**Requirement**
The records are to be repeated in full. Every line must match.

Source texts of formatted documents
[Start of section]

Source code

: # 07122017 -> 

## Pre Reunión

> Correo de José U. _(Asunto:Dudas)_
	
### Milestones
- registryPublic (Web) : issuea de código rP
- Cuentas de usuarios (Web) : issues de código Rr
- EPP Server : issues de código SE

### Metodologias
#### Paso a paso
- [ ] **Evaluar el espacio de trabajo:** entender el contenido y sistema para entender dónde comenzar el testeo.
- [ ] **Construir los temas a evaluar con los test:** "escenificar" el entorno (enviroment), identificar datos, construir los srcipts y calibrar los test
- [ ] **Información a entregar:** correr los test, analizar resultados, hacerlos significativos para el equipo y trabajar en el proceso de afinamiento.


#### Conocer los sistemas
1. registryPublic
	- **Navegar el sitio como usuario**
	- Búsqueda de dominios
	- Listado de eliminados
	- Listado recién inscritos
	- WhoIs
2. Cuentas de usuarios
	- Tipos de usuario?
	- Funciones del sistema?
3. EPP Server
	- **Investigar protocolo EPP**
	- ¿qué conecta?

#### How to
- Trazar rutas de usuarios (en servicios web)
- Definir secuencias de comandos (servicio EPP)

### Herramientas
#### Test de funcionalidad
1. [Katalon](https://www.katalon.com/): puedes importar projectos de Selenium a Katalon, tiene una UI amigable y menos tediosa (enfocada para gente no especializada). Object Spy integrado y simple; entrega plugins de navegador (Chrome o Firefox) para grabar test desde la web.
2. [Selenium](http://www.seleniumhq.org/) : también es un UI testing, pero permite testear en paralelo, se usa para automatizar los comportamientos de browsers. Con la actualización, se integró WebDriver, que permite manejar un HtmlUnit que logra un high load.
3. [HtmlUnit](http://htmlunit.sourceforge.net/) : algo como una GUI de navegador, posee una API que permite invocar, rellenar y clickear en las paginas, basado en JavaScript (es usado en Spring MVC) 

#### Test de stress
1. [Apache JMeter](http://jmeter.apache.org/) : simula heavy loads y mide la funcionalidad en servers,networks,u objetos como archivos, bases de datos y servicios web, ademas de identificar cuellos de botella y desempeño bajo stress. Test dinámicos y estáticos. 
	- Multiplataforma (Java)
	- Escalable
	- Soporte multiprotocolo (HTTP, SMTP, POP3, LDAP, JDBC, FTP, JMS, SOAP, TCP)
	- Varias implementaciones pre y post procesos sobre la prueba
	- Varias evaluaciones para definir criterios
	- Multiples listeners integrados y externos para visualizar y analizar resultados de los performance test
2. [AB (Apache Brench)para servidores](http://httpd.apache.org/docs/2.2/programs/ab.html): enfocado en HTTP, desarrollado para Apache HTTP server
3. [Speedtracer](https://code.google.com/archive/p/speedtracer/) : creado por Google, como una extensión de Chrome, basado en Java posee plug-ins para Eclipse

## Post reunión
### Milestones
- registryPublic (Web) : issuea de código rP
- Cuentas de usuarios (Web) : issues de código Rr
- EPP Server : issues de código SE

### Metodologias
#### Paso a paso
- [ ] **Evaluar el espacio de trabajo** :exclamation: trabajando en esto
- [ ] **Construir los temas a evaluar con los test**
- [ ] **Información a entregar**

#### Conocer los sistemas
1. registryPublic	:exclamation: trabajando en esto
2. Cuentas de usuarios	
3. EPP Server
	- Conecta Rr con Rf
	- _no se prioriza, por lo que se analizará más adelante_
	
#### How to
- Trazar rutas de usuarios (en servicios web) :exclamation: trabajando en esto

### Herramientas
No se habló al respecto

[End of section]

**Solution to the exercise**
Source code

: # 07122017 -> 

## Pre Reunión

> Correo de José U. _(Asunto:Dudas)_
	
### Milestones
- registryPublic (Web) : issuea de código rP
- Cuentas de usuarios (Web) : issues de código Rr
- EPP Server : issues de código SE

### Metodologias
#### Paso a paso
- [ ] **Evaluar el espacio de trabajo:** entender el contenido y sistema para entender dónde comenzar el testeo.
- [ ] **Construir los temas a evaluar con los test:** "escenificar" el entorno (enviroment), identificar datos, construir los srcipts y calibrar los test
- [ ] **Información a entregar:** correr los test, analizar resultados, hacerlos significativos para el equipo y trabajar en el proceso de afinamiento.


#### Conocer los sistemas
1. registryPublic
	- **Navegar el sitio como usuario**
	- Búsqueda de dominios
	- Listado de eliminados
	- Listado recién inscritos
	- WhoIs
2. Cuentas de usuarios
	- Tipos de usuario?
	- Funciones del sistema?
3. EPP Server
	- **Investigar protocolo EPP**
	- ¿qué conecta?

#### How to
- Trazar rutas de usuarios (en servicios web)
- Definir secuencias de comandos (servicio EPP)

### Herramientas
#### Test de funcionalidad
1. [Katalon](https://www.katalon.com/): puedes importar projectos de Selenium a Katalon, tiene una UI amigable y menos tediosa (enfocada para gente no especializada). Object Spy integrado y simple; entrega plugins de navegador (Chrome o Firefox) para grabar test desde la web.
2. [Selenium](http://www.seleniumhq.org/) : también es un UI testing, pero permite testear en paralelo, se usa para automatizar los comportamientos de browsers. Con la actualización, se integró WebDriver, que permite manejar un HtmlUnit que logra un high load.
3. [HtmlUnit](http://htmlunit.sourceforge.net/) : algo como una GUI de navegador, posee una API que permite invocar, rellenar y clickear en las paginas, basado en JavaScript (es usado en Spring MVC) 

#### Test de stress
1. [Apache JMeter](http://jmeter.apache.org/) : simula heavy loads y mide la funcionalidad en servers,networks,u objetos como archivos, bases de datos y servicios web, ademas de identificar cuellos de botella y desempeño bajo stress. Test dinámicos y estáticos. 
	- Multiplataforma (Java)
	- Escalable
	- Soporte multiprotocolo (HTTP, SMTP, POP3, LDAP, JDBC, FTP, JMS, SOAP, TCP)
	- Varias implementaciones pre y post procesos sobre la prueba
	- Varias evaluaciones para definir criterios
	- Multiples listeners integrados y externos para visualizar y analizar resultados de los performance test
2. [AB (Apache Brench)para servidores](http://httpd.apache.org/docs/2.2/programs/ab.html): enfocado en HTTP, desarrollado para Apache HTTP server
3. [Speedtracer](https://code.google.com/archive/p/speedtracer/) : creado por Google, como una extensión de Chrome, basado en Java posee plug-ins para Eclipse

## Post reunión
### Milestones
- registryPublic (Web) : issuea de código rP
- Cuentas de usuarios (Web) : issues de código Rr
- EPP Server : issues de código SE

### Metodologias
#### Paso a paso
- [ ] **Evaluar el espacio de trabajo** :exclamation: trabajando en esto
- [ ] **Construir los temas a evaluar con los test**
- [ ] **Información a entregar**

#### Conocer los sistemas
1. registryPublic	:exclamation: trabajando en esto
2. Cuentas de usuarios	
3. EPP Server
	- Conecta Rr con Rf
	- _no se prioriza, por lo que se analizará más adelante_
	
#### How to
- Trazar rutas de usuarios (en servicios web) :exclamation: trabajando en esto

### Herramientas
No se habló al respecto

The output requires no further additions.